Con ocasión de la reedición del libro de Lledó hemos podido leer en los medios grandes palabras como justicia, sabiduría, felicidad, belleza, amistad y amor que, aunque llevemos toda nuestra vida oyéndolas nos siguen sonando maravillosas, pero eso sí, quizá un poco lejanas.

Por ejemplo, no es fácil imaginar hoy una sociedad en la que el sonido de esas palabras produzcan un escalofrío de realidad posible y se le ocurra ponerlas en la práctica de verdad, en su más profundo sentido. Para ello harían falta muchos ciudadanos convencidos de que lo mejor que pueden desear es esa felicidad que tan bien explica Lledó y además entre amigos, es decir: queriéndose los unos a los otros de tal manera que no necesitarían competir sino todo lo contrario: Ese puesto de trabajo para ti que yo ya encontraré otro, y si no tampoco me preocupa porque tengo pocas necesidades.

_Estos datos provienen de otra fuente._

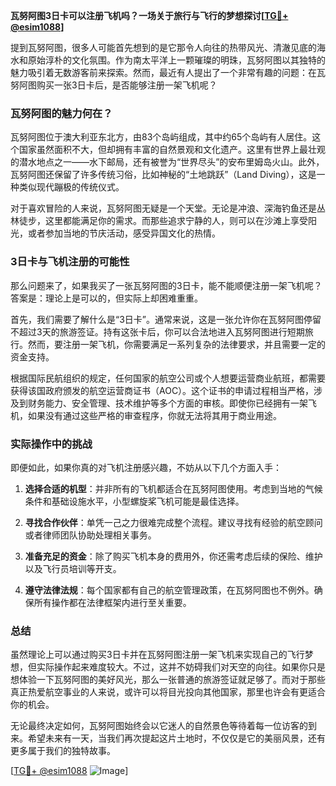 **瓦努阿图3日卡可以注册飞机吗？一场关于旅行与飞行的梦想探讨[[TG💪+ @esim1088](https://t.me/s/esim1088)]**

提到瓦努阿图，很多人可能首先想到的是它那令人向往的热带风光、清澈见底的海水和原始淳朴的文化氛围。作为南太平洋上一颗璀璨的明珠，瓦努阿图以其独特的魅力吸引着无数游客前来探索。然而，最近有人提出了一个非常有趣的问题：在瓦努阿图购买一张3日卡后，是否能够注册一架飞机呢？

### 瓦努阿图的魅力何在？

瓦努阿图位于澳大利亚东北方，由83个岛屿组成，其中约65个岛屿有人居住。这个国家虽然面积不大，但却拥有丰富的自然景观和文化遗产。这里有世界上最壮观的潜水地点之一——水下邮局，还有被誉为“世界尽头”的安布里姆岛火山。此外，瓦努阿图还保留了许多传统习俗，比如神秘的“土地跳跃”（Land Diving），这是一种类似现代蹦极的传统仪式。

对于喜欢冒险的人来说，瓦努阿图无疑是一个天堂。无论是冲浪、深海钓鱼还是丛林徒步，这里都能满足你的需求。而那些追求宁静的人，则可以在沙滩上享受阳光，或者参加当地的节庆活动，感受异国文化的热情。

### 3日卡与飞机注册的可能性

那么问题来了，如果我买了一张瓦努阿图的3日卡，能不能顺便注册一架飞机呢？答案是：理论上是可以的，但实际上却困难重重。

首先，我们需要了解什么是“3日卡”。通常来说，这是一张允许你在瓦努阿图停留不超过3天的旅游签证。持有这张卡后，你可以合法地进入瓦努阿图进行短期旅行。然而，要注册一架飞机，你需要满足一系列复杂的法律要求，并且需要一定的资金支持。

根据国际民航组织的规定，任何国家的航空公司或个人想要运营商业航班，都需要获得该国政府颁发的航空运营商证书（AOC）。这个证书的申请过程相当严格，涉及到财务能力、安全管理、技术维护等多个方面的审核。即使你已经拥有一架飞机，如果没有通过这些严格的审查程序，你就无法将其用于商业用途。

### 实际操作中的挑战

即便如此，如果你真的对飞机注册感兴趣，不妨从以下几个方面入手：

1. **选择合适的机型**：并非所有的飞机都适合在瓦努阿图使用。考虑到当地的气候条件和基础设施水平，小型螺旋桨飞机可能是最佳选择。
   
2. **寻找合作伙伴**：单凭一己之力很难完成整个流程。建议寻找有经验的航空顾问或者律师团队协助处理相关事务。
   
3. **准备充足的资金**：除了购买飞机本身的费用外，你还需考虑后续的保险、维护以及飞行员培训等开支。

4. **遵守法律法规**：每个国家都有自己的航空管理政策，在瓦努阿图也不例外。确保所有操作都在法律框架内进行至关重要。

### 总结

虽然理论上可以通过购买3日卡并在瓦努阿图注册一架飞机来实现自己的飞行梦想，但实际操作起来难度较大。不过，这并不妨碍我们对天空的向往。如果你只是想体验一下瓦努阿图的美好风光，那么一张普通的旅游签证就足够了。而对于那些真正热爱航空事业的人来说，或许可以将目光投向其他国家，那里也许会有更适合你的机会。

无论最终决定如何，瓦努阿图始终会以它迷人的自然景色等待着每一位访客的到来。希望未来有一天，当我们再次提起这片土地时，不仅仅是它的美丽风景，还有更多属于我们的独特故事。

[[TG💪+ @esim1088](https://t.me/s/esim1088) ![Image](https://i.postimg.cc/4NQfJmqS/Snipaste-2025-05-13-00-14-12.png)]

Y tampoco sería suficiente; después también serían necesarios entramados sociales, desde la base hasta la cúspide de la pirámide, dispuestos a tomar la misma decisión: los empresarios y los políticos compartiendo ideas felices y dejándose el lugar los unos a los otros, pues, como todos desearían el bien público, resultaría indiferente quien se tomara el trabajo de llevarlo a cabo. Algo así como que ni la fama, ni el poder, ni el dinero den la felicidad que merece la pena. Me pregunto qué sería en ese caso de la televisión, sin famosos ni anuncios -porque apenas habría consumo- ni propaganda electoral.

Suena igual de bien que ha sonado siempre; lo malo es que nunca faltan los listillos, y con uno solo sería suficiente para convertir esa maravillosa ideología en orwelliana. No es que todos seamos lobos, pero donde haya una manada, por pequeña que sea, nadie quiere ser cordero.